What everyone's talking about this week: It's time to follow in the footsteps of King’s College, Cambridge, and kiss the lawnmower goodbye

Week in, week out, Will Hosie rounds up the hottest topics on everyone's lips, in London and beyond.

A wildflower meadow of poppies, daisies and other colourful flowers infront of King's College, Cambridge
Head gardener Steve Coghill in the new wildflower meadow at King's College in Cambridge.
(Image credit: Alamy)

Lawn and order

Although it may not have felt like it last week (rain, rain and more rain), the sixth driest spring on record and a succession of heatwaves have all but devastated our pastures.
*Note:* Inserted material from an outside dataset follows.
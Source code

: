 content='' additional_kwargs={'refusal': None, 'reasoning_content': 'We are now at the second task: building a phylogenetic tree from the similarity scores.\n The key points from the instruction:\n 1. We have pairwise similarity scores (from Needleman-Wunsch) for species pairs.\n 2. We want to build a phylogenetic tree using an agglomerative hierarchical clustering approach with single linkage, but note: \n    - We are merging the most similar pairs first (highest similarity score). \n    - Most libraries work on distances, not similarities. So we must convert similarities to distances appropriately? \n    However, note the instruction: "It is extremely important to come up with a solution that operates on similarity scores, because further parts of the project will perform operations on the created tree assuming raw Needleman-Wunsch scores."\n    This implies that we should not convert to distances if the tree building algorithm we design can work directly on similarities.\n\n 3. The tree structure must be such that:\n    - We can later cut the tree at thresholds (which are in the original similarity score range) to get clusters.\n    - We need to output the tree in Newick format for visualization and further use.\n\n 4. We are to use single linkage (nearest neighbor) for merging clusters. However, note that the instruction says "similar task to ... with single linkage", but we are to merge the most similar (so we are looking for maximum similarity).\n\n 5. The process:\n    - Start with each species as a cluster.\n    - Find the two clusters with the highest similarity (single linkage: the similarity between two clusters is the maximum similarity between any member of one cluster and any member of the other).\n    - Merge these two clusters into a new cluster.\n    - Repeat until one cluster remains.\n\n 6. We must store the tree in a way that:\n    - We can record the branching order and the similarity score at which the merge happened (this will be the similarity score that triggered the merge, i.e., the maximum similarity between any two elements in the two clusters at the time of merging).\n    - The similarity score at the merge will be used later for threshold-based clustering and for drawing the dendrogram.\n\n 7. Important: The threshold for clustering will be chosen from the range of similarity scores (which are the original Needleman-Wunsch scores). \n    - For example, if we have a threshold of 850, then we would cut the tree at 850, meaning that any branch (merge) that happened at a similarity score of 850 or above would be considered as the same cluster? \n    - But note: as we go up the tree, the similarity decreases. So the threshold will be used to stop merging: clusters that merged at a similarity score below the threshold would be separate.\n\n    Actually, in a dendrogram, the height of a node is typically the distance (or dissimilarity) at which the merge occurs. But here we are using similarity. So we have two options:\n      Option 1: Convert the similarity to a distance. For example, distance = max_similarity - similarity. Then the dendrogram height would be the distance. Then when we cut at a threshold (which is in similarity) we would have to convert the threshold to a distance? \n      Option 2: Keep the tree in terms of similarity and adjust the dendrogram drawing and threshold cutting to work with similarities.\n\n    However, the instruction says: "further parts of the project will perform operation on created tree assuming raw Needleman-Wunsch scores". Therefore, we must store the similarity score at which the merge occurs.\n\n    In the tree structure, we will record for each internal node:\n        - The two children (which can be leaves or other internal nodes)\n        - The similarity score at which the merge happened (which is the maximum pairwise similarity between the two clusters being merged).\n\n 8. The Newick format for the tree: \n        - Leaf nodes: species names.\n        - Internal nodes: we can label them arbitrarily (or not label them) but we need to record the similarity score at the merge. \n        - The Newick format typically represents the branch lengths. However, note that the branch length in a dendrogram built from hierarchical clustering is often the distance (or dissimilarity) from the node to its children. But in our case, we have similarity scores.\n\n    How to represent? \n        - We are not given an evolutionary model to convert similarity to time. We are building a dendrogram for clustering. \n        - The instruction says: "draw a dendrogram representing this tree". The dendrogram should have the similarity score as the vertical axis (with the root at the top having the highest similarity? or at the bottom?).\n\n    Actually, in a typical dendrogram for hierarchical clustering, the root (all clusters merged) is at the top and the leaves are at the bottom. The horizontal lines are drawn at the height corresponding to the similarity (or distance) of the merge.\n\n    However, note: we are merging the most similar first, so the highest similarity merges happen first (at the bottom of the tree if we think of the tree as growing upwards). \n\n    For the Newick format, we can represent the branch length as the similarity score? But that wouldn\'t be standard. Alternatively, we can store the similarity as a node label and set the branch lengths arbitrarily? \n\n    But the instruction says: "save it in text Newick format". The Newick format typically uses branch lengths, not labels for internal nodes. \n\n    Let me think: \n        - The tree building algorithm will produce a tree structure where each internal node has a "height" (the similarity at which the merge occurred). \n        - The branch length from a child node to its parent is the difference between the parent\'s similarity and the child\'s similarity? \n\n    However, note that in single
Midsummer is usually prime time for hay yields, with conditions favourable to drying out grasses that are at their most nutritious following wetter months. Not so this year. ‘Livestock farmers are having to feed supplementary hay and concentrate feeds at a time when grass should be plentiful,’ explains Tom Vacher, a chartered surveyor and partner in his family farm in Somerset. ‘This will have a knock-on effect on farm cashflows and reduce stores of saved forage.’

Good news, however, for those of us too lazy to trim the back garden. In such unpredictable climes, the time has come to kiss the lawnmower goodbye. Those who had spent centuries pruning their land to achieve what Capability Brown set out as the blueprint for the English garden are already looking to new models. This includes the team at King’s College, Cambridge, where the once extensively manicured turf has been replaced by a lush, majestic meadow. The first wildflower seeds were sown there in 2018, in one of many such rewilding efforts in Britain to counter what some conservationists had foretold as ‘insectageddon’. The impact on biodiversity has been astonishing. Bats in the college gardens have increased threefold and invertebrates by 25 times.

Far from an institutional anomaly, the meadow is also proving a popular alternative for country homes where fields might once have recalled the set of a period drama, but are now more akin to the Serengeti. The weather has reinvented how we approach the grass altogether — no longer something to domesticate, but alongside which to be carefree. A little foraging; a little frolic.

The lawn is something of an English leitmotif, key to the development of staples such as croquet, tennis, cricket, even picnics. You might argue that taming the grass has been a cultural cornerstone for so long that letting it grow unkempt would prove existential. Pity the fool who underestimates our knack for improvisation. No picnic blanket? No matter: here’s a trestle table.


How the tables turn

As ever, when a certain word falls foul of the zeitgeist, another rises inexplicably from the ashes. The current victor of the lingo wars is ‘fusion food’, a phrase that once conjured the image of an unqualified chef blending nonsensical flavours and is nowadays a byword for the hottest table in town.

Recently, that table would have been at Claridge’s in London, where Hrishikesh Desai, patron chef at Farlam Hall in Cumbria, infused classic dishes with the flavours of his Indian childhood for the latest chapter of the hotel’s Kitchen Supper Series. The menu darted from reconstructed olives, encased in a sphere of chocolate that melted in your mouth to reveal a Noccorella purée, to poolish bread served with a trompe-l’oeil chilli butter, melded into the shape of a green pepper (above). Today’s fusion food is the apotheosis of culinary skill and makes a case for more artistry — and fun — in the kitchen. It’s got my vote.

Anyone for tea-smoked lamb chops? Head to Soho, where Fulham’s favourite restaurant, Freak Scene, has just launched a pop-up on Wardour Street. Highlights from the menu by chef Scott Hallsworth, a Nobu alum, include a grilled unagi and foie gras roll along with a selection of bespoke sakés.

Down the road on Rupert Street, chef Dom Fernando has launched a residency at Paradise. Running until the end of August, Miris Y Maíz uses British ingredients to innovate the popular fusion of South Asian and Mexican street food. Think tacos filled with paneer cheese (from buffalo milk, of course) and coconut-braised beef brisket served with calamansi and mole, a Mexican sauce that blends dried chilies, nuts and chocolate.

Will Hosie is Country Life's Lifestyle Editor and a contributor to A Rabbit's Foot and Semaine. He also edits the Substack @gauchemagazine. He not so secretly thinks Stanely Tucci should've won an Oscar for his role in The Devil Wears Prada.